Rahsya Karunasankara.
Remaja laki-laki enam belas tahun yang memiliki segudang prestasi dan bakatnya. Memiliki otak yang cerdas dan pesona yang berkarisma membuat siapa saja takluk hanya dengan kedipan matanya.
Mungkin siapa saja akan menilainya sempurna, namun dibalik itu semu. Ia memiliki sebuah kenyataan pahit yang tak akan pernah berubah dalam kehidupannya.
Buta warna.
Penyakit genetik yang diturunkan dari Opa yang merupakan orang tua dari sang Bunda. Selain itu, tepat dihari ulang tahunnya yang ke enam belas tahun ia divonis oleh seorang dokter yang mengatakan jika ada sel kanker yang hidup di otaknya.
Dan hari ini, adalah tepat dua Minggu setelah adanya vonis tersebut. Saat itu, ketika ia diberi tahu oleh sang Bunda tentang keadaannya ia hanya tersenyum getir.
"Kanker ya, di otak aku. Sakitnya kayak shalat jama'ah ya, harus lebih dari satu".
Lantas Bunda hanya mampu membawa tubuh putra bungsunya ke dalam dekapan hangatnya.

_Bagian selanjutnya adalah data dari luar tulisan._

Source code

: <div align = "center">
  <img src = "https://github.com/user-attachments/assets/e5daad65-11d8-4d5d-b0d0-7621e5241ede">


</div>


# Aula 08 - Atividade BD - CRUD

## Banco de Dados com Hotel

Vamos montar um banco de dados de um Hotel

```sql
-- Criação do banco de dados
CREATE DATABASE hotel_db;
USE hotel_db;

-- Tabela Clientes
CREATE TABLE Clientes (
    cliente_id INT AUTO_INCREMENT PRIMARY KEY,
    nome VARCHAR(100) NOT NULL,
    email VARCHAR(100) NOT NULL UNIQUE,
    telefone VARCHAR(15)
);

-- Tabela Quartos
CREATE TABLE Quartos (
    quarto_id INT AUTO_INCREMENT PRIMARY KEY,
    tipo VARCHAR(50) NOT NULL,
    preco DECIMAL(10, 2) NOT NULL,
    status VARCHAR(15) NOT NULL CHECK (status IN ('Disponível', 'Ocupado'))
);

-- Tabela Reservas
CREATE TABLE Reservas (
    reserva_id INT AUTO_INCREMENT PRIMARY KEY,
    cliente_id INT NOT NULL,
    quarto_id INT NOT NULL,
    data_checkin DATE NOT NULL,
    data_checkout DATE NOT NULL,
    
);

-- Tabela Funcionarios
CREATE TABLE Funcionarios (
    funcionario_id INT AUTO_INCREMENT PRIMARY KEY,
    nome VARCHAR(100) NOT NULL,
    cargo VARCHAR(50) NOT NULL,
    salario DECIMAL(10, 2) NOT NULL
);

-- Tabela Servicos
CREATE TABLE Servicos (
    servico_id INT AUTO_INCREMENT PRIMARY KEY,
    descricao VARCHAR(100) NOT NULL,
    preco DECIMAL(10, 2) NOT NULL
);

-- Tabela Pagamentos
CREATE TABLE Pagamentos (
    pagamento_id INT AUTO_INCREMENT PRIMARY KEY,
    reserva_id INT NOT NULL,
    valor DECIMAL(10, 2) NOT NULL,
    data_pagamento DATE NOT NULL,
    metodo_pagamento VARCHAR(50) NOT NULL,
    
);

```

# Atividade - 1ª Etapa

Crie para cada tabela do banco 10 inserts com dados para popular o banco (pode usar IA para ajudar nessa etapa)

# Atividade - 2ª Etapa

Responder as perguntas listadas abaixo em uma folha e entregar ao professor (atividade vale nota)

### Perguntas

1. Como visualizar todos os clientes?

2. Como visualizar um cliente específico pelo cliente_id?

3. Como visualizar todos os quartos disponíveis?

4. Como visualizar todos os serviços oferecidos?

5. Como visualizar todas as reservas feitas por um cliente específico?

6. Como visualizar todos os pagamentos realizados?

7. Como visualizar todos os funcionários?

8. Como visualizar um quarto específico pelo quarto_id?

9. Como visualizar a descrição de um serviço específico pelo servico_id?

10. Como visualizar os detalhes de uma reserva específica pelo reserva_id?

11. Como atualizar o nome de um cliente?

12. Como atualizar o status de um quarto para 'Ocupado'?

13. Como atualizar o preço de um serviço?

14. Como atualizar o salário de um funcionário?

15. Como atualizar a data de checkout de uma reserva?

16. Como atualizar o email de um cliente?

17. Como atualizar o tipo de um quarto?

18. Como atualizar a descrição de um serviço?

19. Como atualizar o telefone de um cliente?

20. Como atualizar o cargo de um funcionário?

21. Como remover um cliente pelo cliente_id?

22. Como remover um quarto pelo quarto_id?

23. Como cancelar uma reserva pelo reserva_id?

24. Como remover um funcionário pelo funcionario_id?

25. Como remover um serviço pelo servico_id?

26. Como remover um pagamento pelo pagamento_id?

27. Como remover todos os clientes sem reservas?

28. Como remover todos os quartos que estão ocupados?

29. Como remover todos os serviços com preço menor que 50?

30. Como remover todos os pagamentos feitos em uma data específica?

Namun Rahsya bukanlah seorang remaja yang mudah menyerah begitu saja. Ia hanya ingin tetap bertahan demi Bunda, Ayah dan demi Al. Kakak satu-satunya yang ia punya.
Alvaro Karunasankara.
Remaja delapan belas tahun yang merupakan kakak kandung Rahsya dan anak sulung keluarga Karunasankara. Seorang kakak yang sangat menyayangi adeknya.
Bahkan ketika ia berumur tujuh tahun saat adeknya divonis tidak akan bisa melihat warna selain putih, hitam, dan abu-abu. Al merasa sangat terpukul dengan kenyataan itu.
"Gini aja pak Dokter, matanya Adek dipindah ke Al, terus nanti mata Al buat adek aja. Biar kalo ada pelajaran mewarnai, lukisan adek jadi bagus. Gak jelek kayak kemarin".
Ucapan polos tersebut keluar dari mulut Al kecil, lantas ketika pra dewasa itu hanya diam kemudian Bunda langsung membawa tubuh kecil Al ke dalam pelukannya.
Tidak ada yang mengerti seberapa besar rasa sayang seorang Kakak pada adeknya itu.